What to produce
The answer must be every line from the entries below that includes "Lord".

Records from a data source
Start of Block
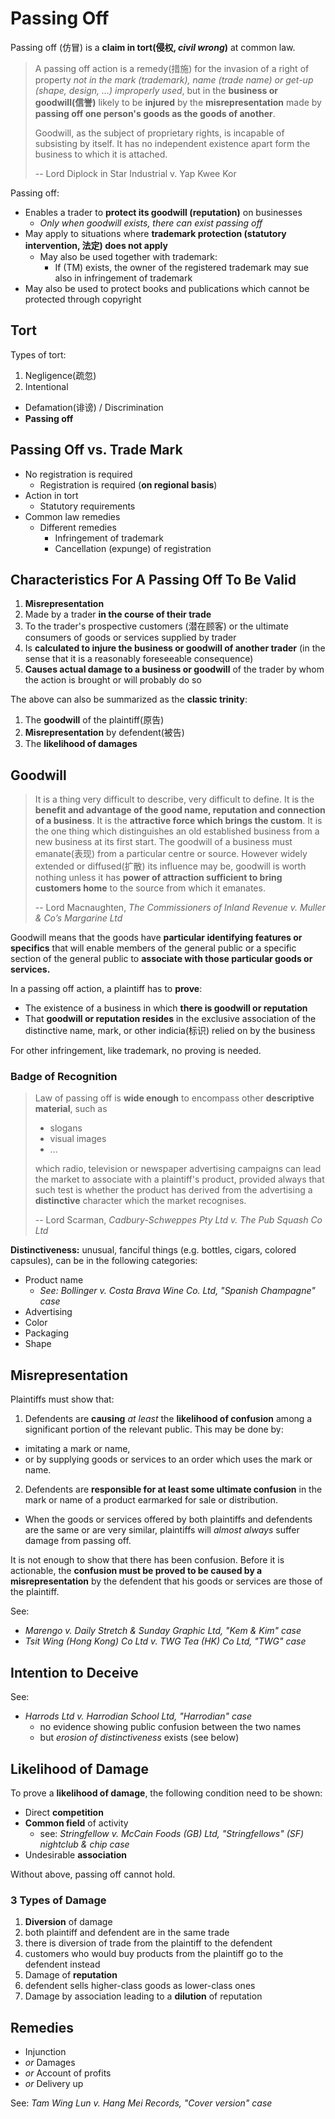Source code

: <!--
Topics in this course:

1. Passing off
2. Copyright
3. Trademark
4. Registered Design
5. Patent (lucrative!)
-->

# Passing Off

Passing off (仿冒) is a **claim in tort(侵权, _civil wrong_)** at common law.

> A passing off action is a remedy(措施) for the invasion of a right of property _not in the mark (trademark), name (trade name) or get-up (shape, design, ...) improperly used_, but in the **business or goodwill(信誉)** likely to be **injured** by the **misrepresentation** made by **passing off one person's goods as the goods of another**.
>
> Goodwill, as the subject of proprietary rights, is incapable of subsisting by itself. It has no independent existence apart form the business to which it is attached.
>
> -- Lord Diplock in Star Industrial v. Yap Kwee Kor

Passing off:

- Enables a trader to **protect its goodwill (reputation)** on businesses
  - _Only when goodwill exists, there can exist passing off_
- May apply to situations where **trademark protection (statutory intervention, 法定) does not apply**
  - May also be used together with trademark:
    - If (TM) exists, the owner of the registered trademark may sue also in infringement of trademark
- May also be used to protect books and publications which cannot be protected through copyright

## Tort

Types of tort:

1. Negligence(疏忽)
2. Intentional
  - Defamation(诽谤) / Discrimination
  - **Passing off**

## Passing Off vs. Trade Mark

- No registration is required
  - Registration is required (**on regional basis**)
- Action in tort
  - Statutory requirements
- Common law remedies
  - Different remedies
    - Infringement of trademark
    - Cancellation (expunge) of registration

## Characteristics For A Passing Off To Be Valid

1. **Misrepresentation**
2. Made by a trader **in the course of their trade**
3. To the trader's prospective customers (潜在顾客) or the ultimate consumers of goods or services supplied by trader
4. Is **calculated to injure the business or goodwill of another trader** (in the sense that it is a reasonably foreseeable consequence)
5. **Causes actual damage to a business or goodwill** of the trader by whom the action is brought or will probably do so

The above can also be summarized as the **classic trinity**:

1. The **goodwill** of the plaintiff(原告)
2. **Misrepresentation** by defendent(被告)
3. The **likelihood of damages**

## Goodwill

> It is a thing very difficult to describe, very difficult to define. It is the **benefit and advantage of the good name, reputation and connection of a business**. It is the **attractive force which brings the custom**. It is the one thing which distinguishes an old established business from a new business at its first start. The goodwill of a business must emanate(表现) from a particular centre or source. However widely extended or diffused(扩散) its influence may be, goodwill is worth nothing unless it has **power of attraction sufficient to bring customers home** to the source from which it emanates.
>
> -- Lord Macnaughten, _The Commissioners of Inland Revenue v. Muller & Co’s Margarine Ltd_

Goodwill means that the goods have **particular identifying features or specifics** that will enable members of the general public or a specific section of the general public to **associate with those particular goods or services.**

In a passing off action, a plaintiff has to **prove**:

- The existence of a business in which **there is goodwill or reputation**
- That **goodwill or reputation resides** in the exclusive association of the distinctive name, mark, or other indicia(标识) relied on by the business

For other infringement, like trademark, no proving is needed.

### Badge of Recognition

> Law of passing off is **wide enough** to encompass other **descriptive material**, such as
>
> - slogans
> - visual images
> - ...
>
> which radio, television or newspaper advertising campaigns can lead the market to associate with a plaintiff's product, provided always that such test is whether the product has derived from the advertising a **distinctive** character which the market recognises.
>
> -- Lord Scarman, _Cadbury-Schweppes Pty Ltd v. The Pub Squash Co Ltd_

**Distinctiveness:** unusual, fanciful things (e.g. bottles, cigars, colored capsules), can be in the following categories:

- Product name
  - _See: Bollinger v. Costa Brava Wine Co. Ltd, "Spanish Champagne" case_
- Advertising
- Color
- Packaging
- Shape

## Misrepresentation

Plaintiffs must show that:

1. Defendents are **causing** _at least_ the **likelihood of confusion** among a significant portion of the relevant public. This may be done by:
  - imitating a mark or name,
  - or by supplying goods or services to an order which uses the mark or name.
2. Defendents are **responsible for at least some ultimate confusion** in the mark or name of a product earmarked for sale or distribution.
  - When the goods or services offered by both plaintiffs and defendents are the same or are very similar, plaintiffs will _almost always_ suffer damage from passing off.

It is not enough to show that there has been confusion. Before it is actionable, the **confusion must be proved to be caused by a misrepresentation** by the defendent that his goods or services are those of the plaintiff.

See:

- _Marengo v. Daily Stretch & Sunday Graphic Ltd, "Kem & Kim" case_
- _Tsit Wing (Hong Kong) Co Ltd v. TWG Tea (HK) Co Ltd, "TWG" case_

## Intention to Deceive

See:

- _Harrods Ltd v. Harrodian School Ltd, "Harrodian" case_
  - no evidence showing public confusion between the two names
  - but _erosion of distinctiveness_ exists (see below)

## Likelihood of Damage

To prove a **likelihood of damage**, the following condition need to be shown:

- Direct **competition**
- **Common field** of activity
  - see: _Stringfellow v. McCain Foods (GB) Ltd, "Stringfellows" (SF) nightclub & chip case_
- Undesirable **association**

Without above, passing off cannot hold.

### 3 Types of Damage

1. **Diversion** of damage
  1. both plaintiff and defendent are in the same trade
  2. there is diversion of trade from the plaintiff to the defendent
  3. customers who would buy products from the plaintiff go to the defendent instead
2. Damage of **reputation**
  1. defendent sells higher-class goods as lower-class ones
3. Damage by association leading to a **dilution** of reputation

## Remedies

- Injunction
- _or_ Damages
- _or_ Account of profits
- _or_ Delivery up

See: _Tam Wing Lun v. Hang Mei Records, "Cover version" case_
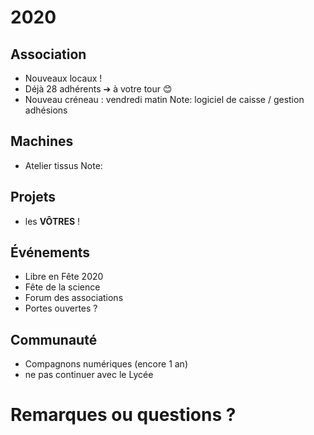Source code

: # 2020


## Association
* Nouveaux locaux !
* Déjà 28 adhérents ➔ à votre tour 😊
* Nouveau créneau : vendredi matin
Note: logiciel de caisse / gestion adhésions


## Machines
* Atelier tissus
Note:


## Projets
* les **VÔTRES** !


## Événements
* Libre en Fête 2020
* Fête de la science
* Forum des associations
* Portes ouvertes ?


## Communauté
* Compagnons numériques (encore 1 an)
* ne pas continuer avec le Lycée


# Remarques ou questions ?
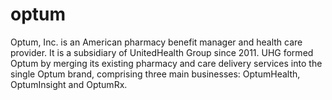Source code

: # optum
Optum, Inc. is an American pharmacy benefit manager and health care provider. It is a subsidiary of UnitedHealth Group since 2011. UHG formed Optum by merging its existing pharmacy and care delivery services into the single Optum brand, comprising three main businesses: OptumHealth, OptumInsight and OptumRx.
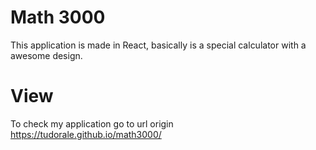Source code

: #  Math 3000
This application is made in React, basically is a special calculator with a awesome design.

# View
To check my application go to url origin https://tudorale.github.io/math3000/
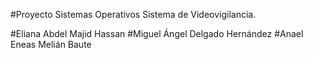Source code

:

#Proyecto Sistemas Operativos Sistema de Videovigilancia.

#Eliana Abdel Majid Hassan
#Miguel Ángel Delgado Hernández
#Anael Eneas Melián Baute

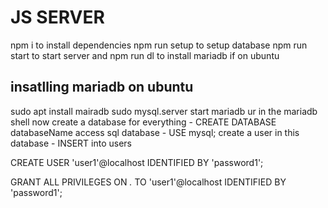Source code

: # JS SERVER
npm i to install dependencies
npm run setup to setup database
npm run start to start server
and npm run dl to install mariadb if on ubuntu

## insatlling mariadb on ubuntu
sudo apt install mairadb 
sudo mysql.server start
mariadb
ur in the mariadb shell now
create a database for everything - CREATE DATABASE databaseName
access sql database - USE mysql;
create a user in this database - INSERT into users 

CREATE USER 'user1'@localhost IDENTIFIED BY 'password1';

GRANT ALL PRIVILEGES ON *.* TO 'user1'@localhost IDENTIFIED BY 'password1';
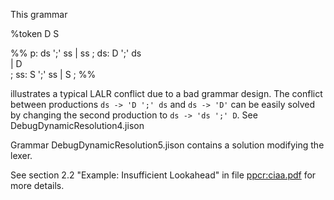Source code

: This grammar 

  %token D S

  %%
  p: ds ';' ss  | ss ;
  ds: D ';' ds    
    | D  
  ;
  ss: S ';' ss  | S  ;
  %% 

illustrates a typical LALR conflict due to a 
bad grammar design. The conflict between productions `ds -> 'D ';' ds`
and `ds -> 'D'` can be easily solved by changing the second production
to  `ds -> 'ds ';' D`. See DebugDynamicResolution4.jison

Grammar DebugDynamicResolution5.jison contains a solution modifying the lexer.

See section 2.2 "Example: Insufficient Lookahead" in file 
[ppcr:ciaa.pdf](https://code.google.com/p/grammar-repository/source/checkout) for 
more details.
End of Block
Task result
> -- Lord Diplock in Star Industrial v. Yap Kwee Kor
> -- Lord Macnaughten, _The Commissioners of Inland Revenue v. Muller & Co’s Margarine Ltd_
> -- Lord Scarman, _Cadbury-Schweppes Pty Ltd v. The Pub Squash Co Ltd_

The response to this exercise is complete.